To demolish a stronghold of depression cognitively, seven steps have been
outlined: 1. Focus on the facts, not on the feelings; 2. Stop comparing; 3. Take responsibility; 4. Verify assumptions; 5. Take care of physical needs; 6. Talk out frustrations; 7. Reprogram thinking with the truth. 
            The third area of inquiry when dealing with long-term depression in believers has already been introduced in Chapter 7 dealing with Bonding and the last chapter on Anxiety. Human beings by design require intimate connections with others. The difficulty arising from bonding issues and attachment style issues can trap an individual in isolation. Depression is an expression of loneliness. Dr. Lita Singer on numerous occasions lecturing her students in cognitive behavioral therapy has stated that anxiety and depression are the “flip side of the same coin.” Dr. Singer understands that the roots of these emotional states are the same; a person’s uniqueness determines whether he or she will display signs of anxiety or depression. Therefore from a relational standpoint, the treatment plan outlined in Chapter 7 (the seven courage’s) and 14 (the five steps) can be adapted to individuals dealing with depression. The goal of therapy in this instance is to help the depressed person reconnect with God, self, and others.
Summary

            A stronghold of depression can be demolished. Discerning the cause of the depression is imperative. The root issues determine the course of treatment. Biological reasons for long-term depression must be ruled out.

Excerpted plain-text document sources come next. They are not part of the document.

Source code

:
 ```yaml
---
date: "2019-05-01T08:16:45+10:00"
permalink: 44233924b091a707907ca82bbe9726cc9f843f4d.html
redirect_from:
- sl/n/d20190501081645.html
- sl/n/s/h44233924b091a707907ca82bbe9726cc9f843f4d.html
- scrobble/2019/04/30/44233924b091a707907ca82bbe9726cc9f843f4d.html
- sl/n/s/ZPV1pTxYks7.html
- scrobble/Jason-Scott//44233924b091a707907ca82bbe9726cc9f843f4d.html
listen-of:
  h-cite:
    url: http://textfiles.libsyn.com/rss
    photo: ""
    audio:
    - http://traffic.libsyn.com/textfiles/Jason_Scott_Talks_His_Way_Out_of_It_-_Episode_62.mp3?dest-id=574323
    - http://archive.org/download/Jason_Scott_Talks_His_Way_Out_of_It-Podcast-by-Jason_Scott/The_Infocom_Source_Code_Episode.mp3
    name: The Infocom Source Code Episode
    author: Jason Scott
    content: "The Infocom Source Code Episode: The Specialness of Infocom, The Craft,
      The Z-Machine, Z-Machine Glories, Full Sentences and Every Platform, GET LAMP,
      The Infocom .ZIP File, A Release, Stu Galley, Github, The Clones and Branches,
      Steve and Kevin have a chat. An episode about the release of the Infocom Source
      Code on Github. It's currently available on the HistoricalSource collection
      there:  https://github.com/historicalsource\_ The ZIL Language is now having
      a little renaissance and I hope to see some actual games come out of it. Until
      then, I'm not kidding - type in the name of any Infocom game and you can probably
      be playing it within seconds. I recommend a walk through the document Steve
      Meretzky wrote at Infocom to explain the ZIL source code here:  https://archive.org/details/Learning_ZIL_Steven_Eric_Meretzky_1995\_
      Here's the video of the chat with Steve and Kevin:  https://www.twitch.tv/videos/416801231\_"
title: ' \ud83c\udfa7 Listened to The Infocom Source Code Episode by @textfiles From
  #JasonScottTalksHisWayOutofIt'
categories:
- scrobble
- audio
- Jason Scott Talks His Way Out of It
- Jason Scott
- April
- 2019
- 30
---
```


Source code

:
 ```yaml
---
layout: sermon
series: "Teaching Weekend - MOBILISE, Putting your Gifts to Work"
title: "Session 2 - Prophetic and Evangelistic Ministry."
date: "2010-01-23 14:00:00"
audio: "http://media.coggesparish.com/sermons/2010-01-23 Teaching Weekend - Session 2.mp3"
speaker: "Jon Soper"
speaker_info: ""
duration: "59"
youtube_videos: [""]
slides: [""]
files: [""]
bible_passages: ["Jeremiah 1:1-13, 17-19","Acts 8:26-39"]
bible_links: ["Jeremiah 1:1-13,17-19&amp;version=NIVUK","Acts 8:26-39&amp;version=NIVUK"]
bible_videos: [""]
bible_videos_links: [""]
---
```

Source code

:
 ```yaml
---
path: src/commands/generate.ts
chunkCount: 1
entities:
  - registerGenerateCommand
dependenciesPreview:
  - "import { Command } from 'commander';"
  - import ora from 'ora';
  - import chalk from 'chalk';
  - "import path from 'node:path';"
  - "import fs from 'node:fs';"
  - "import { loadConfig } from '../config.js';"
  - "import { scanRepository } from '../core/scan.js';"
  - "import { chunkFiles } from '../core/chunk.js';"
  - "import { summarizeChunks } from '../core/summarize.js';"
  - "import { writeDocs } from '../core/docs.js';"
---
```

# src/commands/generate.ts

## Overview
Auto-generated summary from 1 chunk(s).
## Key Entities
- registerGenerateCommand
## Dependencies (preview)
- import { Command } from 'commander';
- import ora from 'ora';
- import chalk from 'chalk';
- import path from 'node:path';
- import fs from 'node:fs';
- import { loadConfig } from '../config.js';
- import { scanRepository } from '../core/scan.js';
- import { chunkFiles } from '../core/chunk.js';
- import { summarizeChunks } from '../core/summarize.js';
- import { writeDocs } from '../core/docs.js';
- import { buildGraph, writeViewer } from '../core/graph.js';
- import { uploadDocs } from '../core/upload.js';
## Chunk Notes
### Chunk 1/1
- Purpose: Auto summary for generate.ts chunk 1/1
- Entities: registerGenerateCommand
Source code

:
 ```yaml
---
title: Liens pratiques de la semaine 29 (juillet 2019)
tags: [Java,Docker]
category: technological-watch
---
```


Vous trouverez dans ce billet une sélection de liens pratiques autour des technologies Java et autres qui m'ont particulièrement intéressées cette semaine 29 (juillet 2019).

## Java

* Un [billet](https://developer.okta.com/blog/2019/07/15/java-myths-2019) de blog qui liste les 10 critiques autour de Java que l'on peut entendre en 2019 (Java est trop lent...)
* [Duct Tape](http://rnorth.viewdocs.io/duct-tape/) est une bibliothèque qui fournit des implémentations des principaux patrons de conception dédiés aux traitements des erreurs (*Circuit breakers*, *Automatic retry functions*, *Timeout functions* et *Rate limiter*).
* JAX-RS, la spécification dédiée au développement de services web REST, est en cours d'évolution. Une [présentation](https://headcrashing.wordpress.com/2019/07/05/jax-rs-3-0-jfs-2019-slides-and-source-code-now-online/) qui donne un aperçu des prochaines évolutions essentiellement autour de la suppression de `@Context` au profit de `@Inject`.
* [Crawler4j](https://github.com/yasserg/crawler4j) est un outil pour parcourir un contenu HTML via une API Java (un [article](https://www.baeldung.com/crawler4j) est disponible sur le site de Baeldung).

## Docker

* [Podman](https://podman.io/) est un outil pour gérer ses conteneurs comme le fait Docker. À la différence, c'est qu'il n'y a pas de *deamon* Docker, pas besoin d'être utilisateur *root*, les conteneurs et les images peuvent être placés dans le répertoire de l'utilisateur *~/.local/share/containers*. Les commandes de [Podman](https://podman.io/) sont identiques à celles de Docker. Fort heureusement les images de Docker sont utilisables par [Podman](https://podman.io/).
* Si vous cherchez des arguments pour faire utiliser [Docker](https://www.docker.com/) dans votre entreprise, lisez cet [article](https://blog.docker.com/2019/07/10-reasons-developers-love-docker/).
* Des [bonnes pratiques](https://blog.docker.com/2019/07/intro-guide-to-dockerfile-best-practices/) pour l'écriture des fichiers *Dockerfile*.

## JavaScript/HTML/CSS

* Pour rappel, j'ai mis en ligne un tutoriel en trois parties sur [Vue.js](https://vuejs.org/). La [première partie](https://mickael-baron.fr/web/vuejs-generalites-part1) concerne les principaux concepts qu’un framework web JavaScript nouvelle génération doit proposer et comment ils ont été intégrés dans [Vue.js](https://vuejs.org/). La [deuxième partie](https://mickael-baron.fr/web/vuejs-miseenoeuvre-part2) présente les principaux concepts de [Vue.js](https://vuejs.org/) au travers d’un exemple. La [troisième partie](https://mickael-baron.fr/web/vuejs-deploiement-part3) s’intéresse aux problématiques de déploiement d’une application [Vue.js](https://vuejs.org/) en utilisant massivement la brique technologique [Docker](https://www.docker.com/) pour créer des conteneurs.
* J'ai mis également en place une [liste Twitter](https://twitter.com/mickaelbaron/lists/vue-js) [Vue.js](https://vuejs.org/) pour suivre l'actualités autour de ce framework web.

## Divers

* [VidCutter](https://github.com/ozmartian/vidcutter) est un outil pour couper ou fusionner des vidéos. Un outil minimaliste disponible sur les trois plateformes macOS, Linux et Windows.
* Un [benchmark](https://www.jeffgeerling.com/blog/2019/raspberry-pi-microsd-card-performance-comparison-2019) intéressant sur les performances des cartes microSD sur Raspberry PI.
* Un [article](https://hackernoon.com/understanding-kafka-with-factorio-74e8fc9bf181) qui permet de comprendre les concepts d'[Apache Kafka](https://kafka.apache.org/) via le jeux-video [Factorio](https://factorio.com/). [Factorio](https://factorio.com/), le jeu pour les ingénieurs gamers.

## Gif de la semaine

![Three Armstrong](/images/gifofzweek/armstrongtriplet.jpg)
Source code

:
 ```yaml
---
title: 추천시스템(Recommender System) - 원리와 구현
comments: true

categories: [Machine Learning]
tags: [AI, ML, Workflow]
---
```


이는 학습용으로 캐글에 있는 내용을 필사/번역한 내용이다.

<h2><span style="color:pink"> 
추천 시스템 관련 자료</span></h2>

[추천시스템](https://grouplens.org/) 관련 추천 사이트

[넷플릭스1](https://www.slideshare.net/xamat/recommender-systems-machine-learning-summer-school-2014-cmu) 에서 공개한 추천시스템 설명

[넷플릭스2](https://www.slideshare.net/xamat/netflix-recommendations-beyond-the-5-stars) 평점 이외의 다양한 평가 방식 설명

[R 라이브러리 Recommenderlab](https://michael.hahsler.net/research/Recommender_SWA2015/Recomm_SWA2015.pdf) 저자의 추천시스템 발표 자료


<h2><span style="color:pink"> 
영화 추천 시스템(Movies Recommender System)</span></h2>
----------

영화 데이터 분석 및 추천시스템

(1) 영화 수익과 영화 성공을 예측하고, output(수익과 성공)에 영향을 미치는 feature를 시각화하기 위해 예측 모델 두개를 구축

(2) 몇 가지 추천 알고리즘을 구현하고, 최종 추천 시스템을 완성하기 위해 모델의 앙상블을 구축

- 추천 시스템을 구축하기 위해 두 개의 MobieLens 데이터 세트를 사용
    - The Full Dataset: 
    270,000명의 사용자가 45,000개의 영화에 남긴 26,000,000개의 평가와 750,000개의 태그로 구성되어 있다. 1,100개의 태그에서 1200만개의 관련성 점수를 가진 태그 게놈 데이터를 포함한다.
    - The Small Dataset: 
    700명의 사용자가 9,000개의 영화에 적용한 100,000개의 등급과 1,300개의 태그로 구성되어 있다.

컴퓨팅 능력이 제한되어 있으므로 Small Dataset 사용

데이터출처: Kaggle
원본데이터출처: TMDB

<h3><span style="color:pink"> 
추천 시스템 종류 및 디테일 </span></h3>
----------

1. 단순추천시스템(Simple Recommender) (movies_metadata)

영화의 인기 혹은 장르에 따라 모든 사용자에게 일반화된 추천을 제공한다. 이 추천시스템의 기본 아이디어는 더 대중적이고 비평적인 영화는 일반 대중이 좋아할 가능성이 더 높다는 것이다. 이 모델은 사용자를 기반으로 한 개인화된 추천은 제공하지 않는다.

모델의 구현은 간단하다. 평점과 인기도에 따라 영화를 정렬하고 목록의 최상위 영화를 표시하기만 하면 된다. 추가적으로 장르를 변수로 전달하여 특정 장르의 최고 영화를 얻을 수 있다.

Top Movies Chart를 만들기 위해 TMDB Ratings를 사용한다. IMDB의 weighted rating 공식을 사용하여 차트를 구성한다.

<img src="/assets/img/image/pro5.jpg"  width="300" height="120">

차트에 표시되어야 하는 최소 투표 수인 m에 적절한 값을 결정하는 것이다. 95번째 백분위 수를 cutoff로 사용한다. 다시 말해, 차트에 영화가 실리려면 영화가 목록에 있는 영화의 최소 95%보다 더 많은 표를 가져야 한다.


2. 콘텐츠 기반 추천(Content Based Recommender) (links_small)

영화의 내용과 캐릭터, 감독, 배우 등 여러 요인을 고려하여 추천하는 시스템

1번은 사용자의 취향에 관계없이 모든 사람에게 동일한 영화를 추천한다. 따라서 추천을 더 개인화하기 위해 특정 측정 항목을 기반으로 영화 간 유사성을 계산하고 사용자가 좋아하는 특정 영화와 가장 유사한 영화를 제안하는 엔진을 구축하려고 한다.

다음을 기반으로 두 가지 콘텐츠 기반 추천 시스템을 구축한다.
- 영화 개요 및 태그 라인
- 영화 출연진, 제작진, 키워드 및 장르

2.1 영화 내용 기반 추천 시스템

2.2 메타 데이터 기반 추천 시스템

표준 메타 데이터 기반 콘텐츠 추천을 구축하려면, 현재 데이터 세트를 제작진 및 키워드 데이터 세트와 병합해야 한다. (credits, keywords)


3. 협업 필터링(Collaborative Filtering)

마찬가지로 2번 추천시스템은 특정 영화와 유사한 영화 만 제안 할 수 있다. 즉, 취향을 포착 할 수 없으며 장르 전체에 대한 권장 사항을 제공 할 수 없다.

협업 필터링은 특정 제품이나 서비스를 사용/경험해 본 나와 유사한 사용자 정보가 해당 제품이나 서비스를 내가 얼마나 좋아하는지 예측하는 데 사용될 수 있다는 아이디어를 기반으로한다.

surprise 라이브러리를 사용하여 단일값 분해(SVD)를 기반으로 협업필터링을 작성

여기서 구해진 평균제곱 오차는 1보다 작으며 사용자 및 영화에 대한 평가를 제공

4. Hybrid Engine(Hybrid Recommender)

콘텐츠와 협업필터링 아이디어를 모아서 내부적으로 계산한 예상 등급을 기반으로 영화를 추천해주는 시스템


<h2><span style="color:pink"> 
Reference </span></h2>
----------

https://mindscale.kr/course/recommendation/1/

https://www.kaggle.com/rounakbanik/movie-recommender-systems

The use of anti-depression medications may be necessary to elevate an individual’s mood such that he or she has the emotional energy to confront his or her depression. Discrepancies in lifestyle must be addressed as one can become depressed due to a failure to conduct the affairs of his or her life in accordance with his or her understanding of God’s will. One may inquire as to the level of commitment an individual has to practicing the spiritual disciplines. Core beliefs about one’s self and one’s future may have to be challenged and reprogrammed with the use of cognitive behavioral therapy. Relational therapy dealing with attachment issues and reconnecting with others may prove to be the tools necessary to demolish a stronghold of depression. Two things are certain: first, there is a reason for the depression; and second, God does not want believers to live a life of depression as his or her constant companion. Discovering the reason for the depression and seeking God’s assistance in overcoming the depression is how strongholds of depression are demolished.